======== DATA SUPPLIED

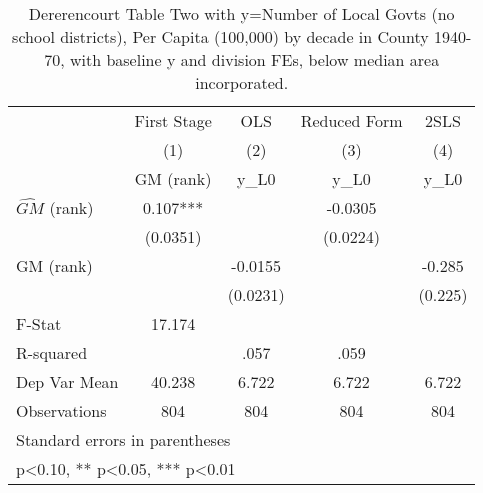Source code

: \begin{table}[htbp]\centering
\def\sym#1{\ifmmode^{#1}\else\(^{#1}\)\fi}
\caption{Dererencourt Table Two with y=Number of Local Govts (no school districts), Per Capita (100,000) by decade in County 1940-70, with baseline y and division FEs, below median area incorporated.}
\begin{tabular}{l*{4}{c}}
\toprule
                    & First Stage   &         OLS   &Reduced Form   &        2SLS   \\
                    &\multicolumn{1}{c}{(1)}&\multicolumn{1}{c}{(2)}&\multicolumn{1}{c}{(3)}&\multicolumn{1}{c}{(4)}\\
                    &\multicolumn{1}{c}{GM  (rank)}&\multicolumn{1}{c}{y\_L0}&\multicolumn{1}{c}{y\_L0}&\multicolumn{1}{c}{y\_L0}\\
\midrule
$\hat{GM}$ (rank)   &       0.107***&               &     -0.0305   &               \\
                    &    (0.0351)   &               &    (0.0224)   &               \\
\addlinespace
GM  (rank)          &               &     -0.0155   &               &      -0.285   \\
                    &               &    (0.0231)   &               &     (0.225)   \\
\midrule
F-Stat              &      17.174   &               &               &               \\
R-squared           &               &        .057   &        .059   &               \\
Dep Var Mean        &      40.238   &       6.722   &       6.722   &       6.722   \\
Observations        &         804   &         804   &         804   &         804   \\
\bottomrule
\multicolumn{5}{l}{\footnotesize Standard errors in parentheses}\\
\multicolumn{5}{l}{\footnotesize * p<0.10, ** p<0.05, *** p<0.01}\\
\end{tabular}
\end{table}
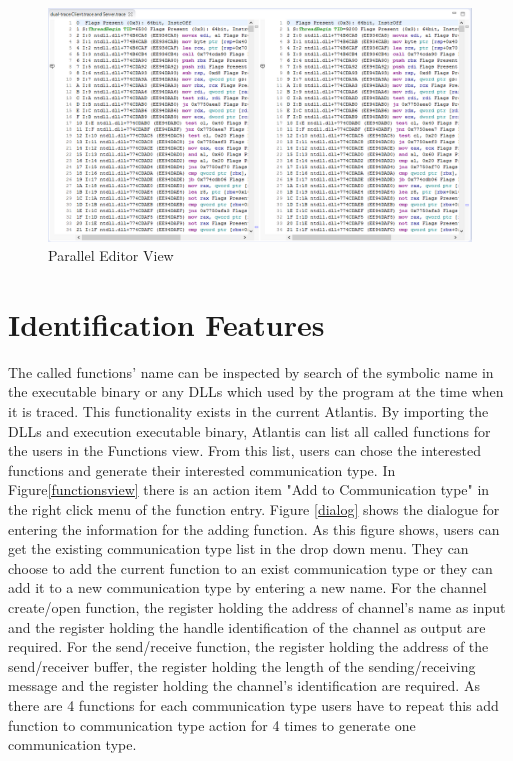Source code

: \begin{figure}[H]
\centerline{\includegraphics[scale=0.48]{Figures/paralleleditor}}
 \caption{Parallel Editor View}
\label{paralleleditor}
\end{figure}



\section{Identification Features}
The called functions' name can be inspected  by  search of the symbolic name in the executable binary or any DLLs which used by the program at the time when it is traced. This functionality exists in the current Atlantis. By importing the DLLs and execution  executable binary, Atlantis can list all called functions for the users in the Functions view. From this list, users can chose the interested functions and generate their interested communication type. In Figure\ref{functionsview} there is  an action item "Add to Communication type" in the right click menu of the function entry. Figure \ref{dialog} shows the dialogue for entering the information for the adding function. As this figure shows, users can get the existing communication type list in the drop down menu. They can choose to add the current function to an exist communication type or they can add it to a new communication type by entering a new name. For the channel create/open function, the register holding the address of channel's name as input and the register holding the handle identification of the channel as output are required. For the send/receive function, the register holding the address of the send/receiver buffer, the register holding the length of the sending/receiving message and the register holding the channel's identification are required. As there are 4 functions for each communication type users have to repeat this add function to communication type action for 4 times to generate one communication type.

================

● THE TASK:
Each entry shown above must be quoted exactly, with its pictures left out.

● OUTPUT FOR THIS TASK:
Source code

: \begin{table}[htbp]\centering
\def\sym#1{\ifmmode^{#1}\else\(^{#1}\)\fi}
\caption{Dererencourt Table Two with y=Number of Local Govts (no school districts), Per Capita (100,000) by decade in County 1940-70, with baseline y and division FEs, below median area incorporated.}
\begin{tabular}{l*{4}{c}}
\toprule
                    & First Stage   &         OLS   &Reduced Form   &        2SLS   \\
                    &\multicolumn{1}{c}{(1)}&\multicolumn{1}{c}{(2)}&\multicolumn{1}{c}{(3)}&\multicolumn{1}{c}{(4)}\\
                    &\multicolumn{1}{c}{GM  (rank)}&\multicolumn{1}{c}{y\_L0}&\multicolumn{1}{c}{y\_L0}&\multicolumn{1}{c}{y\_L0}\\
\midrule
$\hat{GM}$ (rank)   &       0.107***&               &     -0.0305   &               \\
                    &    (0.0351)   &               &    (0.0224)   &               \\
\addlinespace
GM  (rank)          &               &     -0.0155   &               &      -0.285   \\
                    &               &    (0.0231)   &               &     (0.225)   \\
\midrule
F-Stat              &      17.174   &               &               &               \\
R-squared           &               &        .057   &        .059   &               \\
Dep Var Mean        &      40.238   &       6.722   &       6.722   &       6.722   \\
Observations        &         804   &         804   &         804   &         804   \\
\bottomrule
\multicolumn{5}{l}{\footnotesize Standard errors in parentheses}\\
\multicolumn{5}{l}{\footnotesize * p<0.10, ** p<0.05, *** p<0.01}\\
\end{tabular}
\end{table}
Source code

: \begin{figure}[H]
\centerline{\includegraphics[scale=0.48]{Figures/paralleleditor}}
 \caption{Parallel Editor View}
\label{paralleleditor}
\end{figure}



\section{Identification Features}
The called functions' name can be inspected  by  search of the symbolic name in the executable binary or any DLLs which used by the program at the time when it is traced. This functionality exists in the current Atlantis. By importing the DLLs and execution  executable binary, Atlantis can list all called functions for the users in the Functions view. From this list, users can chose the interested functions and generate their interested communication type. In Figure\ref{functionsview} there is  an action item "Add to Communication type" in the right click menu of the function entry. Figure \ref{dialog} shows the dialogue for entering the information for the adding function. As this figure shows, users can get the existing communication type list in the drop down menu. They can choose to add the current function to an exist communication type or they can add it to a new communication type by entering a new name. For the channel create/open function, the register holding the address of channel's name as input and the register holding the handle identification of the channel as output are required. For the send/receive function, the register holding the address of the send/receiver buffer, the register holding the length of the sending/receiving message and the register holding the channel's identification are required. As there are 4 functions for each communication type users have to repeat this add function to communication type action for 4 times to generate one communication type.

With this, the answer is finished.